Dottie was one of the featured women in the Jazz tome
"Jazzwomen: Conversations with Twenty-One Musicians"

From The Publisher

"Between 1995 and 2000, Wayne Enstice and Janis Stockhouse interviewed dozens of women jazz instrumentalists and vocalists. Jazzwomen collects 21 of the most fascinating interviews. The participants discuss everything - their personal lives, musical training and inspirations, recordings, relationships with other musicians, the music industry, sexism on the bandstand - and often make candid and revealing statements. At the end of each interview is a recommended discography compiled by the authors." Every jazz listener, musician, teacher, and student will be captivated by interviews with Marian McPartland, Regina Carter, Abbey Lincoln, Cassandra Wilson, Diana Krall, and their peers. Includes a sampler CD with complete works by several of the artists, including Jane Ira Bloom and Ingrid Jensen.
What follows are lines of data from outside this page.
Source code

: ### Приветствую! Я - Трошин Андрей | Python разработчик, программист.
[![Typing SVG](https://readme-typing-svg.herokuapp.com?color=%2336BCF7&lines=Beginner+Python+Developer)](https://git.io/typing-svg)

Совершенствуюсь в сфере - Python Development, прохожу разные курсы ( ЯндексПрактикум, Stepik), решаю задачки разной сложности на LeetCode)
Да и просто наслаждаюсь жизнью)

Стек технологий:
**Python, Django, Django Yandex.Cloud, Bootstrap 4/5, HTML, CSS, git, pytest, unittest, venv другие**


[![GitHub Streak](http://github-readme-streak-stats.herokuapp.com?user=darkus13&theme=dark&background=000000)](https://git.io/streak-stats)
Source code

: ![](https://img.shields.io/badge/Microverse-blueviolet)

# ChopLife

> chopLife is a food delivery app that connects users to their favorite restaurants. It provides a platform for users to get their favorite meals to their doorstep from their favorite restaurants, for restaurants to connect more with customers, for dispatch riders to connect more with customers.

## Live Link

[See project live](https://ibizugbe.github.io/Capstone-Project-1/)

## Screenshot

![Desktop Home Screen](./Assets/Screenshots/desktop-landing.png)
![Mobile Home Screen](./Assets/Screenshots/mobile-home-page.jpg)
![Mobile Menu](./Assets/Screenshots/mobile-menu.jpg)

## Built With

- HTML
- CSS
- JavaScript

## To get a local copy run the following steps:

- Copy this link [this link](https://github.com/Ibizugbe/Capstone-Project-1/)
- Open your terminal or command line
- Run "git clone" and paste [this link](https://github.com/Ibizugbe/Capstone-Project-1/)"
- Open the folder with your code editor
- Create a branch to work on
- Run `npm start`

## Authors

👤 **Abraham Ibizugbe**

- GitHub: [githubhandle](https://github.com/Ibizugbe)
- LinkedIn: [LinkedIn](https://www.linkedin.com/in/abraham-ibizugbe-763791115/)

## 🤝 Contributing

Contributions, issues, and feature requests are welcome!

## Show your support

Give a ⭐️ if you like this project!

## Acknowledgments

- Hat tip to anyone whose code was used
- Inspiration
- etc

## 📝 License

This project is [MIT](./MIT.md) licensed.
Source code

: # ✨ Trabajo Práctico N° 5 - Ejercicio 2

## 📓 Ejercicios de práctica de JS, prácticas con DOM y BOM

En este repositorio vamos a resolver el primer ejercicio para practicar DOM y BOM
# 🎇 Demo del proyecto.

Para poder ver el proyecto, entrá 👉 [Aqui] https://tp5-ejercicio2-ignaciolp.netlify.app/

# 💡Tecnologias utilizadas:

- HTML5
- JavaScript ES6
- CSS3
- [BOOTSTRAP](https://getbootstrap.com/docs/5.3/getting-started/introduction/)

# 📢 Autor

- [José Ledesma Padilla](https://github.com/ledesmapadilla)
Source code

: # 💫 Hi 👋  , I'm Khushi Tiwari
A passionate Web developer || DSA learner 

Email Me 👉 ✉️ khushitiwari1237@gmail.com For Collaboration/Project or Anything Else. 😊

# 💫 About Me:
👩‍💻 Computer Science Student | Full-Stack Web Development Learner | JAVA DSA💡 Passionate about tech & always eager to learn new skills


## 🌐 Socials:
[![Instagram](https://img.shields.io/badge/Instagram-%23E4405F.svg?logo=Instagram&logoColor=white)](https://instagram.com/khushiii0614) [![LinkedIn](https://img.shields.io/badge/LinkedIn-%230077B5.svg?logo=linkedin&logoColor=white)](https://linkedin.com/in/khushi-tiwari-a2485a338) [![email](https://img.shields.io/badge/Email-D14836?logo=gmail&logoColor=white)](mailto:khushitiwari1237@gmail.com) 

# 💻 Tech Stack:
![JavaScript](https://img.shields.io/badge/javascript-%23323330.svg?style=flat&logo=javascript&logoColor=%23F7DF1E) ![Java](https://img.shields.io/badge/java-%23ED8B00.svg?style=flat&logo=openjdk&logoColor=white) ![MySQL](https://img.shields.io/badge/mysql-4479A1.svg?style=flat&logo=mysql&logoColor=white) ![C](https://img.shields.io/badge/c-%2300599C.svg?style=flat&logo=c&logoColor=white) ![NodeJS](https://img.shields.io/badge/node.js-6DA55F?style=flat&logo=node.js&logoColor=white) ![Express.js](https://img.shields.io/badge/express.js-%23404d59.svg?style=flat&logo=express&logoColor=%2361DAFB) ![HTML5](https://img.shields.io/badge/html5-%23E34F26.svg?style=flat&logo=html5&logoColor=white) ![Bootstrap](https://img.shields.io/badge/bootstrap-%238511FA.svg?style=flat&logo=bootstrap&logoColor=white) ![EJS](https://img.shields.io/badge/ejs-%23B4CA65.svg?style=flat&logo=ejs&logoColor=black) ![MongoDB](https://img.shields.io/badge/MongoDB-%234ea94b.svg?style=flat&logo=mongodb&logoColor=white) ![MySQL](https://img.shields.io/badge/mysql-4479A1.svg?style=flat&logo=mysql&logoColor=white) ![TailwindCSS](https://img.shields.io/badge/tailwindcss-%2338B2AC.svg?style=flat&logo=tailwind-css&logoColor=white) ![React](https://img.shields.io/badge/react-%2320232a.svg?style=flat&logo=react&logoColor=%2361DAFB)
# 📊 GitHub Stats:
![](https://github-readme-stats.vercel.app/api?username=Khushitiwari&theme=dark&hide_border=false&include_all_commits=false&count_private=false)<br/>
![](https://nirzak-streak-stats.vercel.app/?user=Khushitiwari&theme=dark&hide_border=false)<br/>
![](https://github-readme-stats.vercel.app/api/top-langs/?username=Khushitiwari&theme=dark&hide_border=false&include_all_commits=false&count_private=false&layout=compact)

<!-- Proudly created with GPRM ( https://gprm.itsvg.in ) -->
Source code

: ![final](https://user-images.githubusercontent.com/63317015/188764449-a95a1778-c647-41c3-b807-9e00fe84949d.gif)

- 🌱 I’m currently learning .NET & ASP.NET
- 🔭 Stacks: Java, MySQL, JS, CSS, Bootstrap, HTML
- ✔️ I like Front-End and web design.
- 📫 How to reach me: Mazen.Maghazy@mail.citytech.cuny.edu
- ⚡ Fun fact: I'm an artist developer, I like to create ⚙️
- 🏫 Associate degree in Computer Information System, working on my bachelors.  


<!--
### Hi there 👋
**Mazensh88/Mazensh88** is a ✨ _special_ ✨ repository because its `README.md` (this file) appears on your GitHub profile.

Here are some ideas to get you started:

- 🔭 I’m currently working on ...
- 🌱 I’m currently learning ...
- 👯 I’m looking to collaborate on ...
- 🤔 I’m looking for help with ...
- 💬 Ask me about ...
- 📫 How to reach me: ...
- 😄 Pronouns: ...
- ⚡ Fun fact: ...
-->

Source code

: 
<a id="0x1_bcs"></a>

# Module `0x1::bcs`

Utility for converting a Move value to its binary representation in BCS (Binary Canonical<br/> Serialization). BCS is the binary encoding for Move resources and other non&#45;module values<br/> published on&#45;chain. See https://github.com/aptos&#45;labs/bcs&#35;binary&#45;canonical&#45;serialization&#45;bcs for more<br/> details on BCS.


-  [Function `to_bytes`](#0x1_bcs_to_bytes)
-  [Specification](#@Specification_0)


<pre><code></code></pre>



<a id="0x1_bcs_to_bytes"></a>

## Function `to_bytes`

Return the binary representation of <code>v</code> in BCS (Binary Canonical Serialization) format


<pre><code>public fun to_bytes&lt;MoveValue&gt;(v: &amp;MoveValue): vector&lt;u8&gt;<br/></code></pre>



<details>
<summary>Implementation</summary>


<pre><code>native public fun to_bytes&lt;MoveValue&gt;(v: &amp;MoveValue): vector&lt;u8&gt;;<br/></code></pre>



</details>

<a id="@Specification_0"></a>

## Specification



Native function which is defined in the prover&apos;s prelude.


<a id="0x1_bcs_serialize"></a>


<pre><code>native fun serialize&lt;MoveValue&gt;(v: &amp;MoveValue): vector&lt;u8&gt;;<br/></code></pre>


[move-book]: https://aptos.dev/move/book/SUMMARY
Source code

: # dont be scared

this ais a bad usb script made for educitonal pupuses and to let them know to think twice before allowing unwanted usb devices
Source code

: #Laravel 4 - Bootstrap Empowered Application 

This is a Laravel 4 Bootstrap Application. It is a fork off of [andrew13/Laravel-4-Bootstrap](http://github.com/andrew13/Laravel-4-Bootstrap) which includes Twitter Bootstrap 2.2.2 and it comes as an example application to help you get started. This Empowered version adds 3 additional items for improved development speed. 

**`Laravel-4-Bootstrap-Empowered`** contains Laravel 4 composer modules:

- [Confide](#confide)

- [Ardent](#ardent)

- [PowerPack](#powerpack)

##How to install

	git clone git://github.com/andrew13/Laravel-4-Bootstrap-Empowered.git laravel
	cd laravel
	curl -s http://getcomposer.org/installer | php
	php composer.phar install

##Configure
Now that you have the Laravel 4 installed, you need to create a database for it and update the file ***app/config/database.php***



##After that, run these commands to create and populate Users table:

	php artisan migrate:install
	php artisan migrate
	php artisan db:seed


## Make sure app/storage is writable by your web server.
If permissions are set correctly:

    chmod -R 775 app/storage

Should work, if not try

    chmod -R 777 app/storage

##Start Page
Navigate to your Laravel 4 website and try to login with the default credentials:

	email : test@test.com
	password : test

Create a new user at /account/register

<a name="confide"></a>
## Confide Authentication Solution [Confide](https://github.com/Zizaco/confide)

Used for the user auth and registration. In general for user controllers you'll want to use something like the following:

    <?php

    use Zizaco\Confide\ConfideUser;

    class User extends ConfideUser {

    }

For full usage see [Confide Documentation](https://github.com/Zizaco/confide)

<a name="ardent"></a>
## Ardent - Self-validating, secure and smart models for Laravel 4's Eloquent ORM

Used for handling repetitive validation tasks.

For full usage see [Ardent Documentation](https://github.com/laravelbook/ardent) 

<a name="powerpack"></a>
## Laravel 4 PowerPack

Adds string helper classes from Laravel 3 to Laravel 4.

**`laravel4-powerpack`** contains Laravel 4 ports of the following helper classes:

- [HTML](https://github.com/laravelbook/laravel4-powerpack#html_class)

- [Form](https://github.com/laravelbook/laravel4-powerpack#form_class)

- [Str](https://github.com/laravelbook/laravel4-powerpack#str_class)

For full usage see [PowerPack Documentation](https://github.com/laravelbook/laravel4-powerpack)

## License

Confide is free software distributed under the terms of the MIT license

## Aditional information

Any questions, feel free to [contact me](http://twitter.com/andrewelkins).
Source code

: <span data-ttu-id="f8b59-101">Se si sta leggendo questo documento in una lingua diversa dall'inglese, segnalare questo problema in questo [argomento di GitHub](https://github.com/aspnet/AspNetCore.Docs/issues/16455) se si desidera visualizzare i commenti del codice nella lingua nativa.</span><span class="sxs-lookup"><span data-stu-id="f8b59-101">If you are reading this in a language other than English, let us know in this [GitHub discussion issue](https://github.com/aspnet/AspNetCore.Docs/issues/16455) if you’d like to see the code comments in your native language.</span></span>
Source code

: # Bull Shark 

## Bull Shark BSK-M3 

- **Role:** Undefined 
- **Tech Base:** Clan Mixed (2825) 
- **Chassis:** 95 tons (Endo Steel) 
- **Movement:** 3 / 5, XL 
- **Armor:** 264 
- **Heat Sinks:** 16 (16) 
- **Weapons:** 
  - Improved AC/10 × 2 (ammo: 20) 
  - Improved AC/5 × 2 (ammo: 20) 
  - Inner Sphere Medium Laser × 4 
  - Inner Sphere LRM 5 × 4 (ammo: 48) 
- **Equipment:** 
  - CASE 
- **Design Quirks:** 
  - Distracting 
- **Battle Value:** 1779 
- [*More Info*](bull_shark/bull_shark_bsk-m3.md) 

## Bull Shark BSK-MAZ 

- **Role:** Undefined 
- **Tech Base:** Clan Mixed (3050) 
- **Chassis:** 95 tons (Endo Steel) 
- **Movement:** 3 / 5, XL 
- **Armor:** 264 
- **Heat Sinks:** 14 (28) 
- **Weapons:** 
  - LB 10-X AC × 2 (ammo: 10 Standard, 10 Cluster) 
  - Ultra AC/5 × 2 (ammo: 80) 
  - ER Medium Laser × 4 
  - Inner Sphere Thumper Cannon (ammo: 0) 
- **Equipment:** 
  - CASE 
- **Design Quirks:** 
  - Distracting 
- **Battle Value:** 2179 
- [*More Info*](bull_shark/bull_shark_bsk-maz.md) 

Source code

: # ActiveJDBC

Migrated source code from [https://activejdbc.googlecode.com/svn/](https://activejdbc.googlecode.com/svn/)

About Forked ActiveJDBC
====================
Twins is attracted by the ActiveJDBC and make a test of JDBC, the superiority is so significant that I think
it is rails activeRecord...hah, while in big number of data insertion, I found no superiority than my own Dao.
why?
Here is what the critics have to say: Editorial Reviews From Booklist At their best, question-and-answer interviews can communicate personality as impressively as the best fiction. Such outstanding examples of the form are masterpieces of the writer-editor's craft, requiring immense sensitivity to the interviewee's vocal tone, cadences, and inflections, and to the interviewee's characteristic vocabulary. The interviewer must transform raw conversation, with all its verbal tics and vocalized but nonverbal punctuation, into a readable continuity that keeps the sense of what was said and more--the color and juice of a distinctive person. Enstice and Stockhouse bat close to a thousand with their interviews of 21 women who have made their way, often enough to the pinnacle of acclaim, in the male-dominated world of jazz. What pianist Marilyn Crispell says reflects the honed and carefully marshaled strength that she unleashes with such brio in her cascading, effulgent improvisations. JoAnne Brackeen, also a pianist, almost induces levitation with the headiness of her kinesthetic worldview, in which everything is ultimately musical. In her concern about dealing with the almost-unheard-of-in-jazz predicament of being a star who is frequently recognized offstage, singer-pianist Diana Krall discloses the pressure that grace can live under. Drummer Dottie Dodgion, one of the least known of these interviewees, exudes the professional savoir faire of a half-century-long career. Each woman sounds unique, and as any jazz lover would tell you, that's what makes each of them a jazzwoman. Sublime.